— About this task —
For each line below that holds the word "license", make a copy.

— Exercise input —
*** Block opens ***

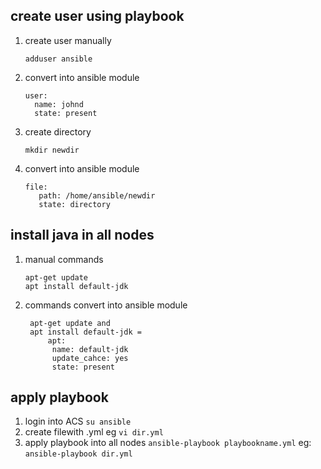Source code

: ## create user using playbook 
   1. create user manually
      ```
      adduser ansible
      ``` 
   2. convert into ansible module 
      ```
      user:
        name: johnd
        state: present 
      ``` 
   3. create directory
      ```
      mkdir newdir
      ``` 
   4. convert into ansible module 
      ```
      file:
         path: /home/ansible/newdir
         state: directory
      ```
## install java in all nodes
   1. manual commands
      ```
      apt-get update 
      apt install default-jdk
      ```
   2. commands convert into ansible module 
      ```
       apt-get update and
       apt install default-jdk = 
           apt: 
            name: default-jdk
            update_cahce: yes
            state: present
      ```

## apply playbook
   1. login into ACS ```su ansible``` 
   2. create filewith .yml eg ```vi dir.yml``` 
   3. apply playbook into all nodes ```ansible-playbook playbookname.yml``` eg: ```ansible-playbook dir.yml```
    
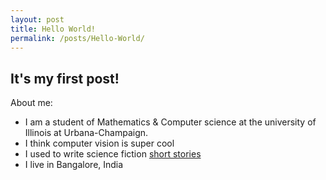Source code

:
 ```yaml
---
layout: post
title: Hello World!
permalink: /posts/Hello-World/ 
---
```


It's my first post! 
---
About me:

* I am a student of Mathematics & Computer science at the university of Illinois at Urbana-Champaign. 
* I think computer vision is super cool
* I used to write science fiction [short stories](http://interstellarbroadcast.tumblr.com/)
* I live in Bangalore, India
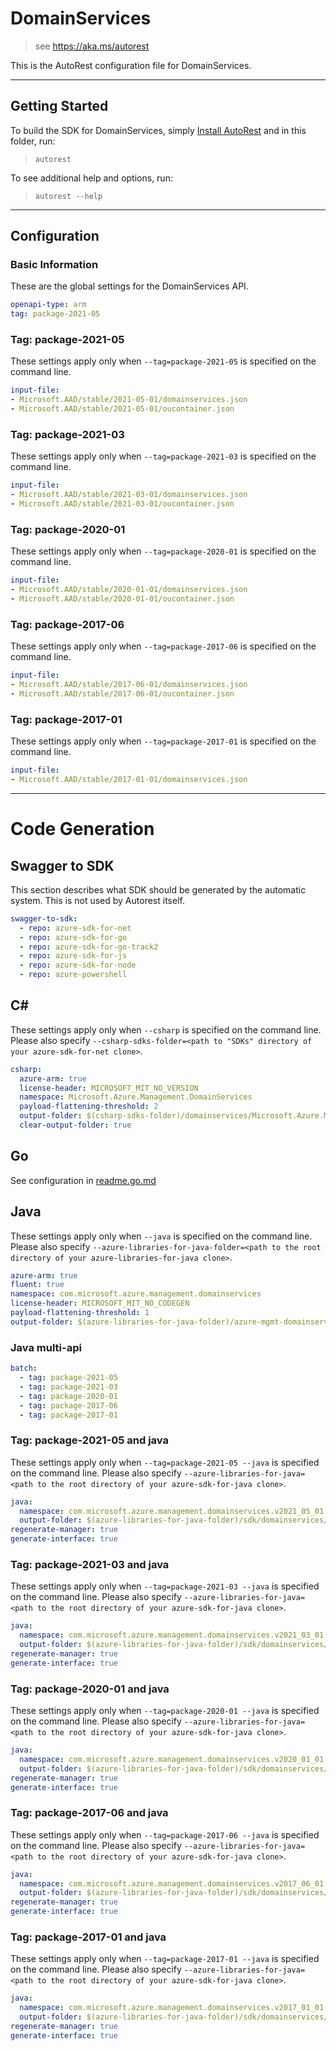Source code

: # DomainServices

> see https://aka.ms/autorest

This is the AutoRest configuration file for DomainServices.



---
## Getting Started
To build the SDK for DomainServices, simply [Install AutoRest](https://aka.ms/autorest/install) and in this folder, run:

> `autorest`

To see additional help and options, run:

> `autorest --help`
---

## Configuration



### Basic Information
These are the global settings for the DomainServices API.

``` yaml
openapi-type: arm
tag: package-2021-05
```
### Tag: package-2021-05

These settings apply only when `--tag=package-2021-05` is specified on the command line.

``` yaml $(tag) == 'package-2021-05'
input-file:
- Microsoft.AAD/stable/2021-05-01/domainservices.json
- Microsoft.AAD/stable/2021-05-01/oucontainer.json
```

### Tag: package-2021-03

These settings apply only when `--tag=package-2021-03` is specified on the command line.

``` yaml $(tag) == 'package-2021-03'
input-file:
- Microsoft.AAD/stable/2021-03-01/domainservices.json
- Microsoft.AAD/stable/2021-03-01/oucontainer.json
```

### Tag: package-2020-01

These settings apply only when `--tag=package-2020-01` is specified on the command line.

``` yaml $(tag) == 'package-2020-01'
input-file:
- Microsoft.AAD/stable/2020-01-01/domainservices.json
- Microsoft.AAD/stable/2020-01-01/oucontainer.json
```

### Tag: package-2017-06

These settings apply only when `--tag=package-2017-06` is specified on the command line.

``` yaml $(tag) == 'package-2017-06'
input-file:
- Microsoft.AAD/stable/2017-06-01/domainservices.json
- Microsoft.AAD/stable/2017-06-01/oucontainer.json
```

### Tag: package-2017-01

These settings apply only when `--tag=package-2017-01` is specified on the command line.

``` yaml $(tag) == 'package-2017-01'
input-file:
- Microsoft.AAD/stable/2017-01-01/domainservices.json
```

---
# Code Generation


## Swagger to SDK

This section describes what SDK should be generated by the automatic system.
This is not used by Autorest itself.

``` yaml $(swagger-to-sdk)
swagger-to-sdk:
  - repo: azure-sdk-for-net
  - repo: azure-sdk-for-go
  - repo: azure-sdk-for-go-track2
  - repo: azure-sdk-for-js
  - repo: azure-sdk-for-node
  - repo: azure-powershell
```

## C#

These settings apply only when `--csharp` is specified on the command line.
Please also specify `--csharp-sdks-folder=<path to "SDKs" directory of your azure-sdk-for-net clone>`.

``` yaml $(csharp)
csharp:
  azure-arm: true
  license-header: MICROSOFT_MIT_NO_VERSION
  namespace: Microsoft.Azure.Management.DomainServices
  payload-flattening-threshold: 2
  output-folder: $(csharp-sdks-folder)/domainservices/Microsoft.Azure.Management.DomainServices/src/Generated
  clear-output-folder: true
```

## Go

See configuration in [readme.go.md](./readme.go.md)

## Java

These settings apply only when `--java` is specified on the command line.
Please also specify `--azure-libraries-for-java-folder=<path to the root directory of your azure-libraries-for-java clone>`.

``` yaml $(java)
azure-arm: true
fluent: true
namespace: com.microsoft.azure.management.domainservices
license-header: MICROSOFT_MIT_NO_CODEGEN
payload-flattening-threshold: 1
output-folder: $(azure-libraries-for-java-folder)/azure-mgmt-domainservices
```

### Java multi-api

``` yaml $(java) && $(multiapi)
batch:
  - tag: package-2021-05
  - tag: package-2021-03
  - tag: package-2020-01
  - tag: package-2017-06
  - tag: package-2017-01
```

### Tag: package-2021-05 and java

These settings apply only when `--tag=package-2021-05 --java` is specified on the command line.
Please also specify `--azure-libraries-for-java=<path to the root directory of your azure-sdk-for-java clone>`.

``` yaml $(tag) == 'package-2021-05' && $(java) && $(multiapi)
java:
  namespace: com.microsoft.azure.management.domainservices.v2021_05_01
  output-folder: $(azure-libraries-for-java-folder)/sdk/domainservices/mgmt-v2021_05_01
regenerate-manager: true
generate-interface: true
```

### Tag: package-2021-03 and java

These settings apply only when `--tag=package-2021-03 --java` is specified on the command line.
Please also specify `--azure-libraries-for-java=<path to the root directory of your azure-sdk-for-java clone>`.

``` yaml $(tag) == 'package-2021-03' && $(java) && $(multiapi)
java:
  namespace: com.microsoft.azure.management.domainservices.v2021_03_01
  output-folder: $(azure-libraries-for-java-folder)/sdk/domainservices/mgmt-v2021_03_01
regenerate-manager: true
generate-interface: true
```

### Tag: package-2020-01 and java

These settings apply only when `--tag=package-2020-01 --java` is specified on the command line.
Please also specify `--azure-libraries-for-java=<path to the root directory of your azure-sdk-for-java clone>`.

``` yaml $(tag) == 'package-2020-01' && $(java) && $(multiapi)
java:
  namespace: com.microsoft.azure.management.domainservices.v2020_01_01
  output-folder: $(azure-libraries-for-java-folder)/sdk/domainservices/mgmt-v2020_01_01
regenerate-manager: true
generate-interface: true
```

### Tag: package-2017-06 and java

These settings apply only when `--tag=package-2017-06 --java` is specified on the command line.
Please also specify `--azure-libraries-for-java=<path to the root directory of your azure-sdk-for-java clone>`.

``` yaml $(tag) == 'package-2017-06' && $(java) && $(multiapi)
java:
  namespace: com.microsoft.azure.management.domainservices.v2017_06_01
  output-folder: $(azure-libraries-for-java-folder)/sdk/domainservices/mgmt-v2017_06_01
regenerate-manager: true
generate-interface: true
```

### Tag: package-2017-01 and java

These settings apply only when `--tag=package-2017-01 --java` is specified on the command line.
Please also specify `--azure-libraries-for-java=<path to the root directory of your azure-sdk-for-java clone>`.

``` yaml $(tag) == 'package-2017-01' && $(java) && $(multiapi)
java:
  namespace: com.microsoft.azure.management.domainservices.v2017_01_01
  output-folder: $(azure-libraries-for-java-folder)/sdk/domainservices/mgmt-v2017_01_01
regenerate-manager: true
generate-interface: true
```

*** Block closes ***

— Task result —
  license-header: MICROSOFT_MIT_NO_VERSION
license-header: MICROSOFT_MIT_NO_CODEGEN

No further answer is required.